Directions: After locating "- **Consistent Methodology**: Standardized" in the listing below, copy that line and each one after it exactly, ending with the line that has "- **Testing Strategy**: Verify all pattern".

Given records:
------------------------------------------------
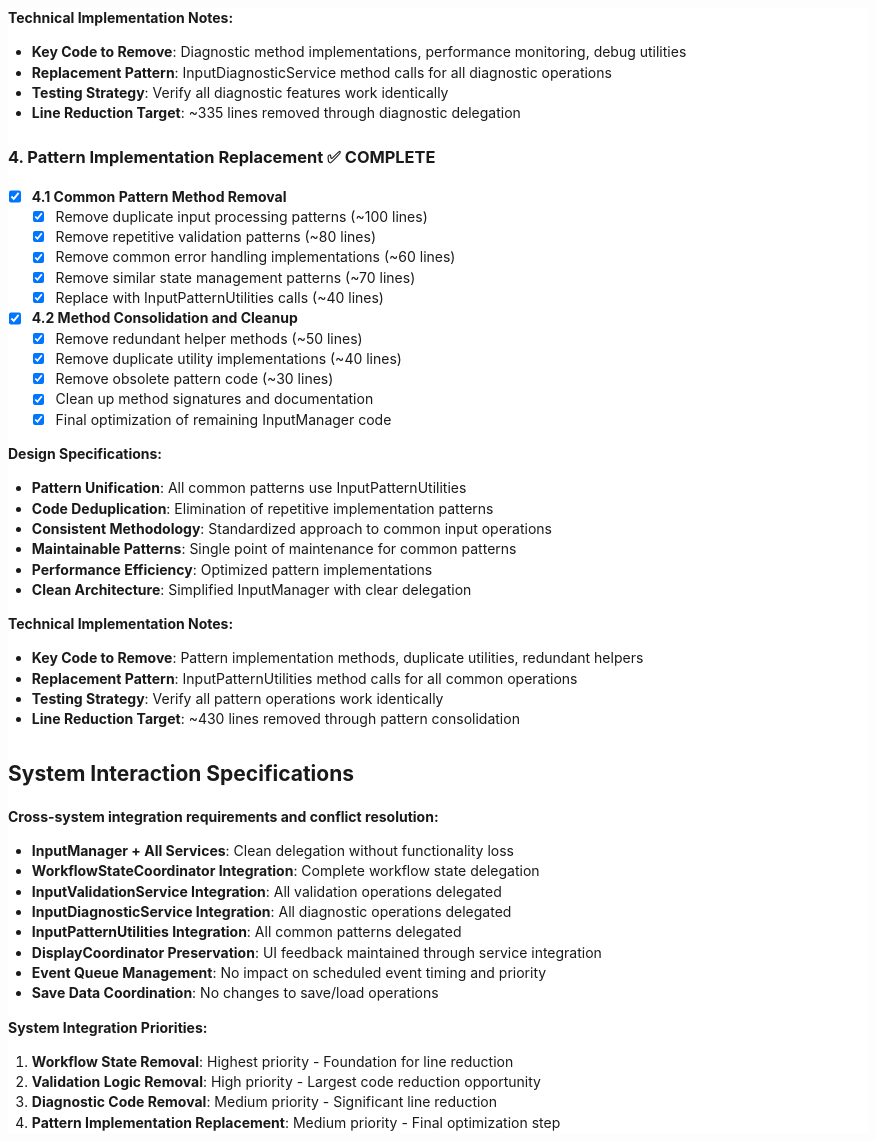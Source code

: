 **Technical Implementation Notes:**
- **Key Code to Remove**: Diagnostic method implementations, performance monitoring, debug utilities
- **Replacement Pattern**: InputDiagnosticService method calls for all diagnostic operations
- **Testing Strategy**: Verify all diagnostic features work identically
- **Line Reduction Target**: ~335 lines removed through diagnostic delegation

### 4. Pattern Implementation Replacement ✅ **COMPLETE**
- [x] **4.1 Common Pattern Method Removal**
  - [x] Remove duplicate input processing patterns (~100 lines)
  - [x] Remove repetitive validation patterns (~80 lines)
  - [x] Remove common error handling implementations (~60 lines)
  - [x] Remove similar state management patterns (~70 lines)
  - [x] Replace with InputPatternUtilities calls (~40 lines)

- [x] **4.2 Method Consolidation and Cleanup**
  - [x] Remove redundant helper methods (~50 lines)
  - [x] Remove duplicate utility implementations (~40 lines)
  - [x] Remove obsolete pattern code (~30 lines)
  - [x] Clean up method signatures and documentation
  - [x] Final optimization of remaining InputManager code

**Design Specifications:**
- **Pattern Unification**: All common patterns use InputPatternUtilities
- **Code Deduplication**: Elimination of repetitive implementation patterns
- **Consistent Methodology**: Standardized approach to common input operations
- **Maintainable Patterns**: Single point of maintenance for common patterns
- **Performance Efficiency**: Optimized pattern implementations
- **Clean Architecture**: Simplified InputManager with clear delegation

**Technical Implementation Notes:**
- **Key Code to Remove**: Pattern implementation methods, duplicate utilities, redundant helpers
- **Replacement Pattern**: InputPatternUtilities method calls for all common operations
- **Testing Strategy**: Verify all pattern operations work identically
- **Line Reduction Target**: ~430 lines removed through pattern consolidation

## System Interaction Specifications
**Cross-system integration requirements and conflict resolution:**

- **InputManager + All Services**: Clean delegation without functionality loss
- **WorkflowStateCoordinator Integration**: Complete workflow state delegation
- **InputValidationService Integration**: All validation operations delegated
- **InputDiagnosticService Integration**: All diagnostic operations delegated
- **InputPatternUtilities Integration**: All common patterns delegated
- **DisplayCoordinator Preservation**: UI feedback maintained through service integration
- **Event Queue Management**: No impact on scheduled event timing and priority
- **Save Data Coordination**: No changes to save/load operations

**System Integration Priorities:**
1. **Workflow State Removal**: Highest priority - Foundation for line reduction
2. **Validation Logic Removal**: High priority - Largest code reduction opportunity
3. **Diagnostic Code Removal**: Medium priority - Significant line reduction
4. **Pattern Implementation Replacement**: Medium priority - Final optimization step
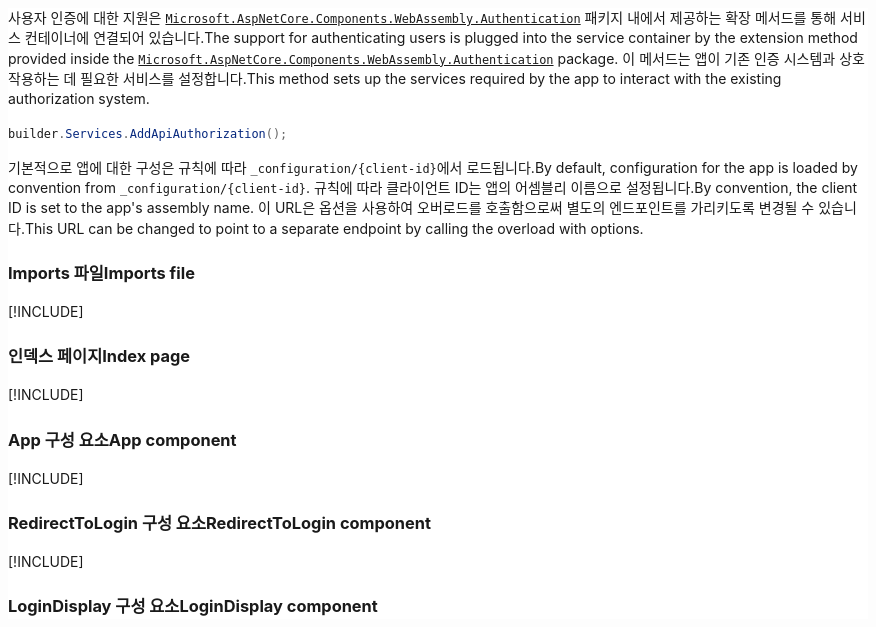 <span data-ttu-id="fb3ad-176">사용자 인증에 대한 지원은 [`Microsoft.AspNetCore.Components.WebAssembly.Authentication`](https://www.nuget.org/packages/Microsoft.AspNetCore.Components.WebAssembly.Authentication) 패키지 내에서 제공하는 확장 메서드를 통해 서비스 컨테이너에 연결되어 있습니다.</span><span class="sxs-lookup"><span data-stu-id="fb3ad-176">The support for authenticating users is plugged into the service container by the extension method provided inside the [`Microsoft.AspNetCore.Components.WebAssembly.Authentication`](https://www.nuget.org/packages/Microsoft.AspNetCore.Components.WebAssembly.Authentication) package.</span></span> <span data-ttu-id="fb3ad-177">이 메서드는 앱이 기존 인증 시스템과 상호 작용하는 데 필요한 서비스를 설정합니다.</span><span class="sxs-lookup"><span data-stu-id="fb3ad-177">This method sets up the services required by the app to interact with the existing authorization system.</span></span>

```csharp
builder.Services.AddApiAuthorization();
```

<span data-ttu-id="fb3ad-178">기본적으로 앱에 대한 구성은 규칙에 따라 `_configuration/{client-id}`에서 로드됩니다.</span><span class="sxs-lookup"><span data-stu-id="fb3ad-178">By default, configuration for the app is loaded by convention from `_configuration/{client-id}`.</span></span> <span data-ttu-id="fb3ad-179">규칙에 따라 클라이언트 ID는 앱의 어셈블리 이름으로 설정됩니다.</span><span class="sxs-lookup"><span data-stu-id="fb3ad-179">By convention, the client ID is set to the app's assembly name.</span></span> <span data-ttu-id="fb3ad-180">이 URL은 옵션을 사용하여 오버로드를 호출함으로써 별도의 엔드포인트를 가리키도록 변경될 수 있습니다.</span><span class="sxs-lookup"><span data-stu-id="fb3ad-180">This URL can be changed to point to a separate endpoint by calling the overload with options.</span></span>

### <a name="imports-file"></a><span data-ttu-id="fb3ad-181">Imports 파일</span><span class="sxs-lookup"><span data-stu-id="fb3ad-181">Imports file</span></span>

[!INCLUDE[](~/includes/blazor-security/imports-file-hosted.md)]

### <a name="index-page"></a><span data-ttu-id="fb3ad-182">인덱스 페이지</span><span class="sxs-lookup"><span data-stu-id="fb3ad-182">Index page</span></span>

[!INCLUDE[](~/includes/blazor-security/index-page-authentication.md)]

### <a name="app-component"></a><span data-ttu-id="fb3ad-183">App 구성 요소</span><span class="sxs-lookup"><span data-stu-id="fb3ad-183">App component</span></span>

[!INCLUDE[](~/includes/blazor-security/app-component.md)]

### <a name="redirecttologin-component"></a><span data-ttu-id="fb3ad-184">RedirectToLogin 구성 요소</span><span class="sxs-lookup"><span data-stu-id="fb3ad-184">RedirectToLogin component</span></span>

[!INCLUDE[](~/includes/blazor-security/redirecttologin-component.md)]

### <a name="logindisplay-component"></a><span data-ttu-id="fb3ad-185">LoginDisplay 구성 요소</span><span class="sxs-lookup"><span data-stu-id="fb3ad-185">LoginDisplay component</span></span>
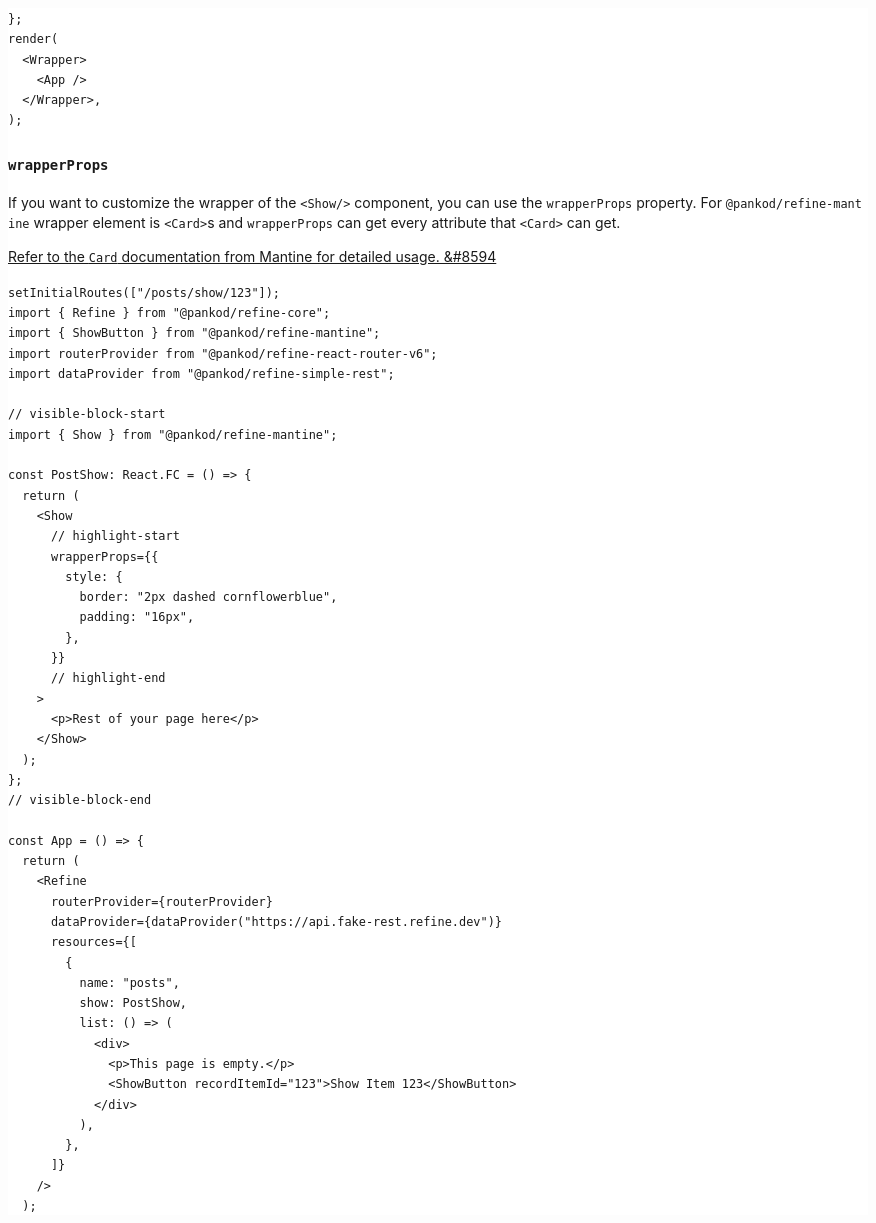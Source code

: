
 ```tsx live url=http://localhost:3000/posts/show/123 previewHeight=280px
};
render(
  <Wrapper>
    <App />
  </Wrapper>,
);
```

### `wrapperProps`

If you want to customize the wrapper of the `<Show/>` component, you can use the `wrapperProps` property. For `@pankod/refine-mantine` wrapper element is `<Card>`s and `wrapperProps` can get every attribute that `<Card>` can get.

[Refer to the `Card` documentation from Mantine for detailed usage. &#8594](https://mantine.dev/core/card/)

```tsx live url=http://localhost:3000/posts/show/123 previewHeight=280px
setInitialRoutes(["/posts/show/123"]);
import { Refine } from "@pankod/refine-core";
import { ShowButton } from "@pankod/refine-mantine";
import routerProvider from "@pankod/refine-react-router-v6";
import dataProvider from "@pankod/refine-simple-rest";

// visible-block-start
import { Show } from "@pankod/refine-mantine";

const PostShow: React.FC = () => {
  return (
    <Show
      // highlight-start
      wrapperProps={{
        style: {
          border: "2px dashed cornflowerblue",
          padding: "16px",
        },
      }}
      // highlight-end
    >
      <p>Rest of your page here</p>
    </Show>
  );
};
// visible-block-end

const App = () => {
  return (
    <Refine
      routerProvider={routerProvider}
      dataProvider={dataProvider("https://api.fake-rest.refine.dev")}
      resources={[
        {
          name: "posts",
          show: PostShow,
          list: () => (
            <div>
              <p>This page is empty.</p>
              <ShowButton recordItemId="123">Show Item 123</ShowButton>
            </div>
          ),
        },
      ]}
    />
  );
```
------------------------------------------------
Result of the exercise:
- **Consistent Methodology**: Standardized approach to common input operations
- **Maintainable Patterns**: Single point of maintenance for common patterns
- **Performance Efficiency**: Optimized pattern implementations
- **Clean Architecture**: Simplified InputManager with clear delegation

**Technical Implementation Notes:**
- **Key Code to Remove**: Pattern implementation methods, duplicate utilities, redundant helpers
- **Replacement Pattern**: InputPatternUtilities method calls for all common operations
- **Testing Strategy**: Verify all pattern operations work identically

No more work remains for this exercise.